Am 12. April 1957 wurde in Kazan eine Zweigstelle des staatlichen optischen S.I. Vavilov - Instituts eröffnet.  (FGOI). Das Unternehmen kombinierte zunächst die Durchführung von Grundlagenforschung und angewandte Forschungsarbeit mit der Entwicklung spezifischer technologischer Prozesse zur Herstellung von Ausrüstung und Geräten für militärische Zwecke und Volkswirtschaft. In 1966 wurde FGOI in das Staatliche Institut für angewandte Optik (GIPO) umgewandelt.

In 1964 erhielt das Werk № 217 einen offenen Namen UOMZ - Uraler optisch-mechanisches Werk. In dieser Zeit übernahm das Unternehmen die führende Position in der Welt bei der Herstellung von Optik für die Luftfahrt und wurde einer der Pioniere im Bereich der Herstellung von Lasertechnik.

Alle Unternehmen der optischen Industrie, die seit den 1960er Jahren an der Umsetzung von staatlichen Programmen zur Erforschung der Raumfahrt beteiligt waren, sind heute ein Teil der Holding "Schwabe".

Die 1960er Jahre waren nicht nur durch die aktive Erforschung des Weltraums, sondern auch durch die Entwicklung von Lasertechnologien geprägt. Die Regierung der UdSSR hat ein großangelegtes Programm zur Durchführung der Forschung auf dem Gebiet der Laser und die Erzeugung von Geräten auf deren Basis gestartet.

Bald wurde das Forschungsinstitut "Polus" gegründet, in dem die Entwicklung im Bereich der Quantenelektronik sofort begann. In 1964 wurde hier das erste Lasergyroskop in der UdSSR produziert.

In 1969 wurde das Zentrale Konstruktionsbüro "Luch" (später NPO "Astrofisika") gegründet, um leistungsstarke Laser verschiedener Art und Zwecke zu erzeugen. Hier wurde in 1980 der erste Laserradar für luftkosmischen Raum LE-1 erzeugt.
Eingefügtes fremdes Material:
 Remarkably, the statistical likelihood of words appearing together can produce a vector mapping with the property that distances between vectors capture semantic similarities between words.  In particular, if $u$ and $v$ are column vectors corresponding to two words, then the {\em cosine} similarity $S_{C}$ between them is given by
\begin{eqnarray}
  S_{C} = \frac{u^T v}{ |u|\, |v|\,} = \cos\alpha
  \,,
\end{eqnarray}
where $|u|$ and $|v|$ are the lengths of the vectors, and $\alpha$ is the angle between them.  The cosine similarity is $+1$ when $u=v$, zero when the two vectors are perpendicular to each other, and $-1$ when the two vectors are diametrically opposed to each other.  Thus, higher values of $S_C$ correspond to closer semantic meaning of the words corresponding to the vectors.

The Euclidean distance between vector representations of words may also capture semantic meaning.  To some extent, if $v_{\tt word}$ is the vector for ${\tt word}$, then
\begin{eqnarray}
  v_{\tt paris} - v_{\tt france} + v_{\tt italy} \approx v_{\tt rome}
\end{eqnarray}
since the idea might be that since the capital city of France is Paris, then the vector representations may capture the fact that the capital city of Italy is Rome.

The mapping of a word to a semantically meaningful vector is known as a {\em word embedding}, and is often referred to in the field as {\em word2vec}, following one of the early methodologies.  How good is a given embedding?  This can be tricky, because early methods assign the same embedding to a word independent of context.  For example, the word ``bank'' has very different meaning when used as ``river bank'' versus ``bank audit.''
Zusammen mit der Erfüllung der Aufträge für die Rüstungsindustrie des Landes entwickelten und verwirklichten die optischen Unternehmen der UdSSR eine Serienproduktion von einzigartigen medizinischen Geräten. Seit Mitte der achtziger Jahre wurde einige Werke auf die Produktion von Zivilwaren umorientiert: statt Feldgläser begann man  touristische und theatralische Ferngläser, statt der militärischen Zieleinrichtungen die Sport- und Jagdvisiere, statt der militärischen Nachtsichtsysteme  die Sicherheitssysteme der Videoüberwachung zu produzieren.

Heute entwickeln und produzieren die Holdinggesellschaften verschiedene Arten von Produkten für Forschung, Industrie, Bau, Gesundheit, Erholung und Tourismus.

"Schwabe" heute

Holding "Schwabe" verfügt über einzigartige Technologien im Bereich der Entwicklung und Produktion von optischen Materialien, Hydro- und Akustooptik, Tieftemperaturoptik, hochenergetischer Laser, sowie im Bereich der Verarbeitung von großformatiger astronomischer Optik.

In den Organisationen der Holding arbeiten mehr als 18 000 hoch qualifizierte Spezialisten, darunter gibt es mehr als 4000 Konstrukteure und Entwickler, die über unschätzbare Erfahrung und Wissen verfügen, die erfolgreich in neue Produkte von "Schwabe" eingebracht werden.

Produkte

Die Hauptrichtungen der Tätigkeit von "Schwabe" sind Entwicklung und Serienproduktion von optischen und Lasersystemen und Komplexen, modernen optischen Materialien und Technologien, Maschinenbau, wissenintensiver Medizintechnik, Fotoempfänger, Luft-und Raumfahrt-Überwachungssysteme und Fernerkundung der Erde, Geräten für wissenschaftliche Forschung, energiesparende Beleuchtung, Nanomechanik und anderen hochtechnologischen Produkten.

Die Nomenklatur der vom Betrieb produzierten Erzeugnisse überschreitet 6500 Einheiten. Wettbewerbsfähige Produktion von "Schwabe" ist populär und wird immer hoch geschätzt von den Verbrauchern in 95 Ländern der Welt.

Entwicklung und Innovationen

Die Philosophie von "Schwabe" ist Schöpfung, Mut in Entscheidungen bei der Entwicklung und Erzeugung von innovativer Produktion und tägliche Bewegung vorwärts.

Derzeit führen die Holdinggesellschaften gleichzeitig mehrere innovative Projekte in Medizin, optischer Produktion und Beleuchtung durch.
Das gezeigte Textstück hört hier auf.